# Exercise prompt
Copy out every line from the records that includes "performance".

# Data for this exercise
::::::

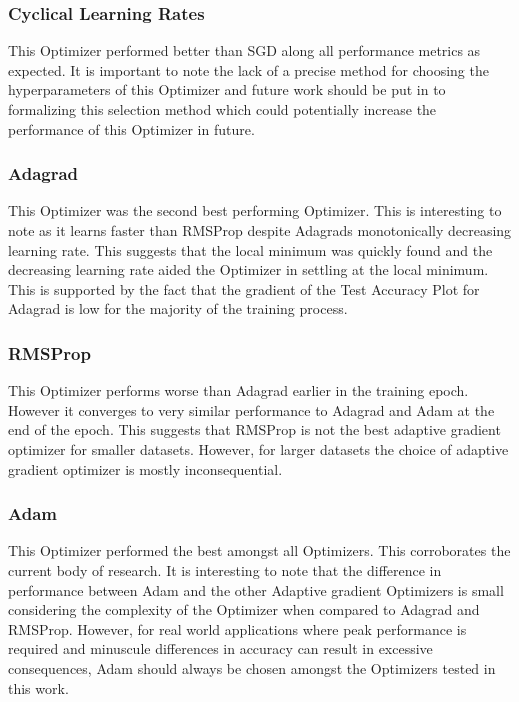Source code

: \documentclass{article}
\begin{document}
\subsubsection{Cyclical Learning Rates}
This Optimizer performed better than SGD along all performance metrics as expected. It is important to note the lack of a precise method for choosing the hyperparameters of this Optimizer and future work should be put in to formalizing this selection method which could potentially increase the performance of this Optimizer in future.

\subsubsection{Adagrad}
This Optimizer was the second best performing Optimizer. This is interesting to note as it learns faster than RMSProp despite Adagrads monotonically decreasing learning rate. This suggests that the local minimum was quickly found and the decreasing learning rate aided the Optimizer in settling at the local minimum. This is supported by the fact that the gradient of the Test Accuracy Plot for Adagrad is low for the majority of the training process. 

\subsubsection{RMSProp}
This Optimizer performs worse than Adagrad earlier in the training epoch. However it converges to very similar performance to Adagrad and Adam at the end of the epoch. This suggests that RMSProp is not the best adaptive gradient optimizer for smaller datasets. However, for larger datasets the choice of adaptive gradient optimizer is mostly inconsequential. 

\subsubsection{Adam}

This Optimizer performed the best amongst all Optimizers. This corroborates the current body of research. It is interesting to note that the difference in performance between Adam and the other Adaptive gradient Optimizers is small considering the complexity of the Optimizer when compared to Adagrad and RMSProp. However, for real world applications where peak performance is required and minuscule differences in accuracy can result in excessive consequences, Adam should always be chosen amongst the Optimizers tested in this work. 
 
\end{document}
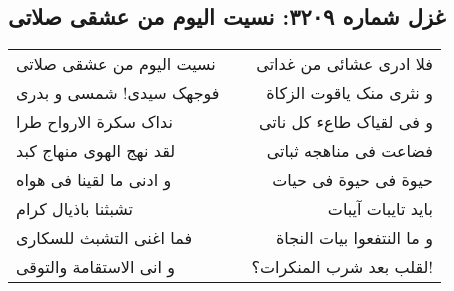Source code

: \begin{center}
\section*{غزل شماره ۳۲۰۹: نسیت الیوم من عشقی صلاتی}
\label{sec:3209}
\begin{longtable}{l p{0.5cm} r}
نسیت الیوم من عشقی صلاتی
&&
فلا ادری عشائی من غداتی
\\
فوجهک سیدی! شمسی و بدری
&&
و نثری منک یاقوت الزکاة
\\
نداک سکرة الارواح طرا
&&
و فی لقیاک طاعء کل ناتی
\\
لقد نهج الهوی منهاج کبد
&&
فضاعت فی مناهجه ثباتی
\\
و ادنی ما لقینا فی هواه
&&
حیوة فی حیوة فی حیات
\\
تشبثنا باذیال کرام
&&
باید تایبات آیبات
\\
فما اغنی التشبث للسکاری
&&
و ما النتفعوا بیات النجاة
\\
و انی الاستقامة والتوقی
&&
لقلب بعد شرب المنکرات؟!
\\
\end{longtable}
\end{center}
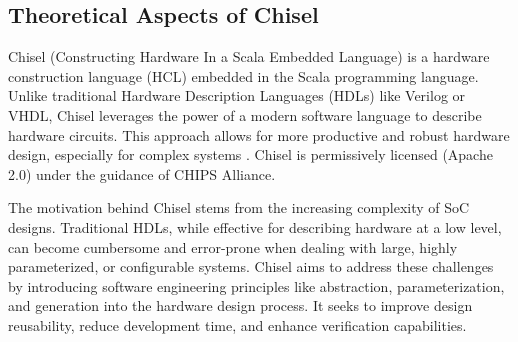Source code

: \subsection{Theoretical Aspects of Chisel}
\label{sec:chisel_theoretical}
Chisel (Constructing Hardware In a Scala Embedded Language) is a hardware construction language (HCL) embedded in the Scala programming language. Unlike traditional Hardware Description Languages (HDLs) like Verilog or VHDL, Chisel leverages the power of a modern software language to describe hardware circuits. This approach allows for more productive and robust hardware design, especially for complex systems \cite{bachrach2012chisel}. Chisel is permissively licensed (Apache 2.0) under the guidance of CHIPS Alliance.

The motivation behind Chisel stems from the increasing complexity of SoC designs. Traditional HDLs, while effective for describing hardware at a low level, can become cumbersome and error-prone when dealing with large, highly parameterized, or configurable systems. Chisel aims to address these challenges by introducing software engineering principles like abstraction, parameterization, and generation into the hardware design process. It seeks to improve design reusability, reduce development time, and enhance verification capabilities.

::::::

# Response below
This Optimizer performed better than SGD along all performance metrics as expected. It is important to note the lack of a precise method for choosing the hyperparameters of this Optimizer and future work should be put in to formalizing this selection method which could potentially increase the performance of this Optimizer in future.
This Optimizer performs worse than Adagrad earlier in the training epoch. However it converges to very similar performance to Adagrad and Adam at the end of the epoch. This suggests that RMSProp is not the best adaptive gradient optimizer for smaller datasets. However, for larger datasets the choice of adaptive gradient optimizer is mostly inconsequential. 
This Optimizer performed the best amongst all Optimizers. This corroborates the current body of research. It is interesting to note that the difference in performance between Adam and the other Adaptive gradient Optimizers is small considering the complexity of the Optimizer when compared to Adagrad and RMSProp. However, for real world applications where peak performance is required and minuscule differences in accuracy can result in excessive consequences, Adam should always be chosen amongst the Optimizers tested in this work. 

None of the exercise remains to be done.